AIM OF THE TASK >> Extract each line of the material that follows exactly and omit its pictures.

DATA SHOWN >>
+-------+

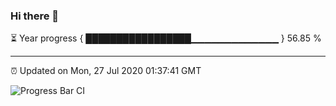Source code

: ### Hi there 👋

⏳ Year progress { █████████████████▁▁▁▁▁▁▁▁▁▁▁▁▁ } 56.85 %

---

⏰ Updated on Mon, 27 Jul 2020 01:37:41 GMT

![Progress Bar CI](https://github.com/shenxianpeng/shenxianpeng/workflows/Progress%20Bar%20CI/badge.svg)
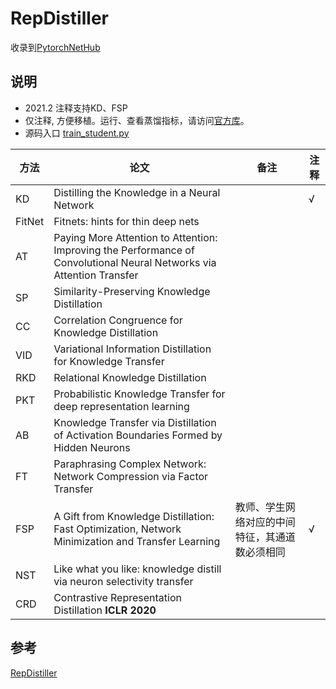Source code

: # RepDistiller

收录到[PytorchNetHub](https://github.com/bobo0810/PytorchNetHub)

## 说明

- 2021.2  注释支持KD、FSP
- 仅注释, 方便移植。运行、查看蒸馏指标，请访问[官方库](https://github.com/HobbitLong/RepDistiller)。
- 源码入口 [train_student.py](train_student.py)

| 方法   | 论文                                                         | 备注                                           | 注释 |
| ------ | ------------------------------------------------------------ | ---------------------------------------------- | ---- |
| KD     | Distilling the Knowledge in a Neural Network                 |                                                | √    |
| FitNet | Fitnets: hints for thin deep nets                            |                                                |      |
| AT     | Paying More Attention to Attention: Improving the Performance of Convolutional Neural Networks via Attention Transfer |                                                |      |
| SP     | Similarity-Preserving Knowledge Distillation                 |                                                |      |
| CC     | Correlation Congruence for Knowledge Distillation            |                                                |      |
| VID    | Variational Information Distillation for Knowledge Transfer  |                                                |      |
| RKD    | Relational Knowledge Distillation                            |                                                |      |
| PKT    | Probabilistic Knowledge Transfer for deep representation learning |                                                |      |
| AB     | Knowledge Transfer via Distillation of Activation Boundaries Formed by Hidden Neurons |                                                |      |
| FT     | Paraphrasing Complex Network: Network Compression via Factor Transfer |                                                |      |
| FSP    | A Gift from Knowledge Distillation: Fast Optimization, Network Minimization and Transfer Learning | 教师、学生网络对应的中间特征，其通道数必须相同 | √    |
| NST    | Like what you like: knowledge distill via neuron selectivity transfer |                                                |      |
| CRD    | Contrastive Representation Distillation **ICLR 2020**        |                                                |      |

## 参考

[RepDistiller](https://github.com/HobbitLong/RepDistiller)
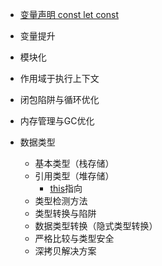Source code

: 
+ [变量声明 const let const](基础-关键字/0001-var%20let%20const.md) 
+ 变量提升
+ 模块化
+ 作用域于执行上下文
+ 闭包陷阱与循环优化
+ 内存管理与GC优化

+ 数据类型
	+ 基本类型（栈存储）
	+ 引用类型（堆存储）
		+ [this](基础-关键字/this.md)指向
	+ 类型检测方法
	+  类型转换与陷阱
	+ 数据类型转换（隐式类型转换）
	+ 严格比较与类型安全
	+ 深拷贝解决方案
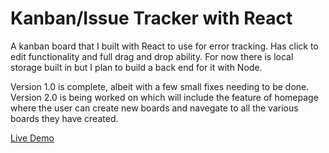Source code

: # Kanban/Issue Tracker with React

A kanban board that I built with React to use for error tracking. Has click to edit functionality and full drag and drop ability. For now there is local storage built in but I plan to build a back end for it with Node.

Version 1.0 is complete, albeit with a few small fixes needing to be done. Version 2.0 is being worked on which will include the feature of homepage where the user can create new boards and navegate to all the various boards they have created.

[Live Demo](https://johns-kanban.netlify.app/)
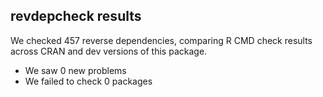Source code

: ## revdepcheck results

We checked 457 reverse dependencies, comparing R CMD check results across CRAN and dev versions of this package.

 * We saw 0 new problems
 * We failed to check 0 packages

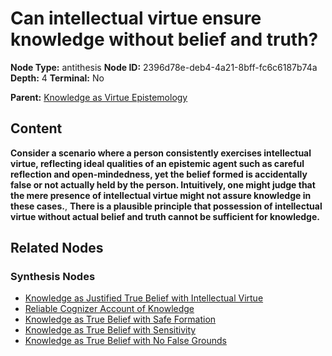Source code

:# Can intellectual virtue ensure knowledge without belief and truth?

**Node Type:** antithesis
**Node ID:** 2396d78e-deb4-4a21-8bff-fc6c6187b74a
**Depth:** 4
**Terminal:** No

**Parent:** [Knowledge as Virtue Epistemology](knowledge-as-virtue-epistemology-synthesis-22c3d5b9-6da4-444e-8f7f-f36a059b07d4.md)

## Content

**Consider a scenario where a person consistently exercises intellectual virtue, reflecting ideal qualities of an epistemic agent such as careful reflection and open-mindedness, yet the belief formed is accidentally false or not actually held by the person. Intuitively, one might judge that the mere presence of intellectual virtue might not assure knowledge in these cases.**, **There is a plausible principle that possession of intellectual virtue without actual belief and truth cannot be sufficient for knowledge.**

## Related Nodes

### Synthesis Nodes

- [Knowledge as Justified True Belief with Intellectual Virtue](knowledge-as-justified-true-belief-with-intellectual-virtue-synthesis-dfdc7006-c90a-4c69-a4ed-9713c6ce6578.md)
- [Reliable Cognizer Account of Knowledge](reliable-cognizer-account-of-knowledge-synthesis-1905352f-e5af-46cc-9ae1-b363acf50e17.md)
- [Knowledge as True Belief with Safe Formation](knowledge-as-true-belief-with-safe-formation-synthesis-5b20cc02-6bab-495c-a4d6-d7bd0a956674.md)
- [Knowledge as True Belief with Sensitivity](knowledge-as-true-belief-with-sensitivity-synthesis-0fb76ebc-28e7-4a0a-b9af-791db2143f4f.md)
- [Knowledge as True Belief with No False Grounds](knowledge-as-true-belief-with-no-false-grounds-synthesis-70949775-145d-4a8a-a111-4e284c1ea985.md)

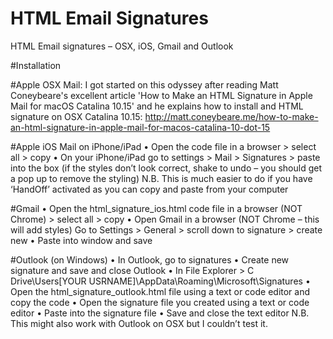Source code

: # HTML Email Signatures
 HTML Email signatures – OSX, iOS, Gmail and Outlook

#Installation

#Apple OSX Mail:
I got started on this odyssey after reading Matt Coneybeare's excellent article 'How to Make an HTML Signature in Apple Mail for macOS Catalina 10.15' and he explains how to install and HTML signature on OSX Catalina 10.15: http://matt.coneybeare.me/how-to-make-an-html-signature-in-apple-mail-for-macos-catalina-10-dot-15

#Apple iOS Mail on iPhone/iPad
• Open the code file in a browser > select all > copy
• On your iPhone/iPad go to settings > Mail > Signatures > paste into the box (if the styles don’t look correct, shake to undo – you should get a pop up to remove the styling)
N.B. This is much easier to do if you have ‘HandOff’ activated as you can copy and paste from your computer

#Gmail
• Open the html_signature_ios.html code file in a browser (NOT Chrome) > select all > copy
• Open Gmail in a browser (NOT Chrome – this will add styles) Go to Settings > General > scroll down to signature > create new
• Paste into window and save

#Outlook (on Windows)
• In Outlook, go to signatures
• Create new signature and save and close Outlook
• In File Explorer > C Drive\Users\[YOUR USRNAME]\AppData\Roaming\Microsoft\Signatures
• Open the html_signature_outlook.html file using a text or code editor and copy the code
• Open the signature file you created using a text or code editor
• Paste into the signature file
• Save and close the text editor
N.B. This might also work with Outlook on OSX but I couldn’t test it.
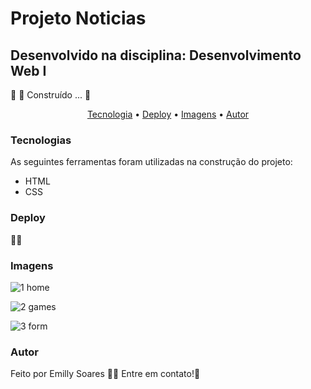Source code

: <h1>Projeto Noticias </h1>
<h2>Desenvolvido na disciplina: Desenvolvimento Web I</h2>
🚧 🚀 Construído ... 🚧
<p align="center">
  <a href="#Tecnologia">Tecnologia</a> • 
 <a href="#Deploy">Deploy</a> •
<a href="#Imagens">Imagens</a> •
 <a href="#autor">Autor</a>
</p>

### Tecnologias 
As seguintes ferramentas foram utilizadas na construção do projeto:
- HTML
- CSS

### Deploy 
🔗🚀

### Imagens

![1 home](https://github.com/emilly-soares/Projeto-Noticias/assets/54116441/665b6aa3-b558-421a-aa66-6ea977f5647f)

![2 games](https://github.com/emilly-soares/Projeto-Noticias/assets/54116441/4a5c6a6f-b4cf-4541-8ac8-9e7a137dad95)

![3 form](https://github.com/emilly-soares/Projeto-Noticias/assets/54116441/ce10f143-62a1-4ba0-9873-26486a146a2b)


### Autor
Feito por Emilly Soares 👋🏽 Entre em contato!🚀
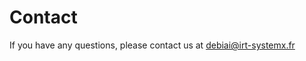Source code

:# Contact

If you have any questions, please contact us at [debiai@irt-systemx.fr](mailto:debiai@irt-systemx.fr)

+-------+

SOLVED PROBLEM >>
Source code

: ### Hi there 👋

⏳ Year progress { █████████████████▁▁▁▁▁▁▁▁▁▁▁▁▁ } 56.85 %

---

⏰ Updated on Mon, 27 Jul 2020 01:37:41 GMT

![Progress Bar CI](https://github.com/shenxianpeng/shenxianpeng/workflows/Progress%20Bar%20CI/badge.svg)
Source code

: # RepDistiller

收录到[PytorchNetHub](https://github.com/bobo0810/PytorchNetHub)

## 说明

- 2021.2  注释支持KD、FSP
- 仅注释, 方便移植。运行、查看蒸馏指标，请访问[官方库](https://github.com/HobbitLong/RepDistiller)。
- 源码入口 [train_student.py](train_student.py)

| 方法   | 论文                                                         | 备注                                           | 注释 |
| ------ | ------------------------------------------------------------ | ---------------------------------------------- | ---- |
| KD     | Distilling the Knowledge in a Neural Network                 |                                                | √    |
| FitNet | Fitnets: hints for thin deep nets                            |                                                |      |
| AT     | Paying More Attention to Attention: Improving the Performance of Convolutional Neural Networks via Attention Transfer |                                                |      |
| SP     | Similarity-Preserving Knowledge Distillation                 |                                                |      |
| CC     | Correlation Congruence for Knowledge Distillation            |                                                |      |
| VID    | Variational Information Distillation for Knowledge Transfer  |                                                |      |
| RKD    | Relational Knowledge Distillation                            |                                                |      |
| PKT    | Probabilistic Knowledge Transfer for deep representation learning |                                                |      |
| AB     | Knowledge Transfer via Distillation of Activation Boundaries Formed by Hidden Neurons |                                                |      |
| FT     | Paraphrasing Complex Network: Network Compression via Factor Transfer |                                                |      |
| FSP    | A Gift from Knowledge Distillation: Fast Optimization, Network Minimization and Transfer Learning | 教师、学生网络对应的中间特征，其通道数必须相同 | √    |
| NST    | Like what you like: knowledge distill via neuron selectivity transfer |                                                |      |
| CRD    | Contrastive Representation Distillation **ICLR 2020**        |                                                |      |

## 参考

[RepDistiller](https://github.com/HobbitLong/RepDistiller)
Source code

: 
+ [变量声明 const let const](基础-关键字/0001-var%20let%20const.md) 
+ 变量提升
+ 模块化
+ 作用域于执行上下文
+ 闭包陷阱与循环优化
+ 内存管理与GC优化

+ 数据类型
	+ 基本类型（栈存储）
	+ 引用类型（堆存储）
		+ [this](基础-关键字/this.md)指向
	+ 类型检测方法
	+  类型转换与陷阱
	+ 数据类型转换（隐式类型转换）
	+ 严格比较与类型安全
	+ 深拷贝解决方案
Source code

: # Kanban/Issue Tracker with React

A kanban board that I built with React to use for error tracking. Has click to edit functionality and full drag and drop ability. For now there is local storage built in but I plan to build a back end for it with Node.

Version 1.0 is complete, albeit with a few small fixes needing to be done. Version 2.0 is being worked on which will include the feature of homepage where the user can create new boards and navegate to all the various boards they have created.

[Live Demo](https://johns-kanban.netlify.app/)
Source code

: ## revdepcheck results

We checked 457 reverse dependencies, comparing R CMD check results across CRAN and dev versions of this package.

 * We saw 0 new problems
 * We failed to check 0 packages

Source code

:# Can intellectual virtue ensure knowledge without belief and truth?

**Node Type:** antithesis
**Node ID:** 2396d78e-deb4-4a21-8bff-fc6c6187b74a
**Depth:** 4
**Terminal:** No

**Parent:** [Knowledge as Virtue Epistemology](knowledge-as-virtue-epistemology-synthesis-22c3d5b9-6da4-444e-8f7f-f36a059b07d4.md)

## Content

**Consider a scenario where a person consistently exercises intellectual virtue, reflecting ideal qualities of an epistemic agent such as careful reflection and open-mindedness, yet the belief formed is accidentally false or not actually held by the person. Intuitively, one might judge that the mere presence of intellectual virtue might not assure knowledge in these cases.**, **There is a plausible principle that possession of intellectual virtue without actual belief and truth cannot be sufficient for knowledge.**

## Related Nodes

### Synthesis Nodes

- [Knowledge as Justified True Belief with Intellectual Virtue](knowledge-as-justified-true-belief-with-intellectual-virtue-synthesis-dfdc7006-c90a-4c69-a4ed-9713c6ce6578.md)
- [Reliable Cognizer Account of Knowledge](reliable-cognizer-account-of-knowledge-synthesis-1905352f-e5af-46cc-9ae1-b363acf50e17.md)
- [Knowledge as True Belief with Safe Formation](knowledge-as-true-belief-with-safe-formation-synthesis-5b20cc02-6bab-495c-a4d6-d7bd0a956674.md)
- [Knowledge as True Belief with Sensitivity](knowledge-as-true-belief-with-sensitivity-synthesis-0fb76ebc-28e7-4a0a-b9af-791db2143f4f.md)
- [Knowledge as True Belief with No False Grounds](knowledge-as-true-belief-with-no-false-grounds-synthesis-70949775-145d-4a8a-a111-4e284c1ea985.md)

Source code

: # HTML Email Signatures
 HTML Email signatures – OSX, iOS, Gmail and Outlook

#Installation

#Apple OSX Mail:
I got started on this odyssey after reading Matt Coneybeare's excellent article 'How to Make an HTML Signature in Apple Mail for macOS Catalina 10.15' and he explains how to install and HTML signature on OSX Catalina 10.15: http://matt.coneybeare.me/how-to-make-an-html-signature-in-apple-mail-for-macos-catalina-10-dot-15

#Apple iOS Mail on iPhone/iPad
• Open the code file in a browser > select all > copy
• On your iPhone/iPad go to settings > Mail > Signatures > paste into the box (if the styles don’t look correct, shake to undo – you should get a pop up to remove the styling)
N.B. This is much easier to do if you have ‘HandOff’ activated as you can copy and paste from your computer

#Gmail
• Open the html_signature_ios.html code file in a browser (NOT Chrome) > select all > copy
• Open Gmail in a browser (NOT Chrome – this will add styles) Go to Settings > General > scroll down to signature > create new
• Paste into window and save

#Outlook (on Windows)
• In Outlook, go to signatures
• Create new signature and save and close Outlook
• In File Explorer > C Drive\Users\[YOUR USRNAME]\AppData\Roaming\Microsoft\Signatures
• Open the html_signature_outlook.html file using a text or code editor and copy the code
• Open the signature file you created using a text or code editor
• Paste into the signature file
• Save and close the text editor
N.B. This might also work with Outlook on OSX but I couldn’t test it.
Source code

: <h1>Projeto Noticias </h1>
<h2>Desenvolvido na disciplina: Desenvolvimento Web I</h2>
🚧 🚀 Construído ... 🚧
<p align="center">
  <a href="#Tecnologia">Tecnologia</a> • 
 <a href="#Deploy">Deploy</a> •
<a href="#Imagens">Imagens</a> •
 <a href="#autor">Autor</a>
</p>

### Tecnologias 
As seguintes ferramentas foram utilizadas na construção do projeto:
- HTML
- CSS

### Deploy 
🔗🚀

### Imagens

![1 home](https://github.com/emilly-soares/Projeto-Noticias/assets/54116441/665b6aa3-b558-421a-aa66-6ea977f5647f)

![2 games](https://github.com/emilly-soares/Projeto-Noticias/assets/54116441/4a5c6a6f-b4cf-4541-8ac8-9e7a137dad95)

![3 form](https://github.com/emilly-soares/Projeto-Noticias/assets/54116441/ce10f143-62a1-4ba0-9873-26486a146a2b)


### Autor
Feito por Emilly Soares 👋🏽 Entre em contato!🚀
Source code

:# Contact

If you have any questions, please contact us at [debiai@irt-systemx.fr](mailto:debiai@irt-systemx.fr)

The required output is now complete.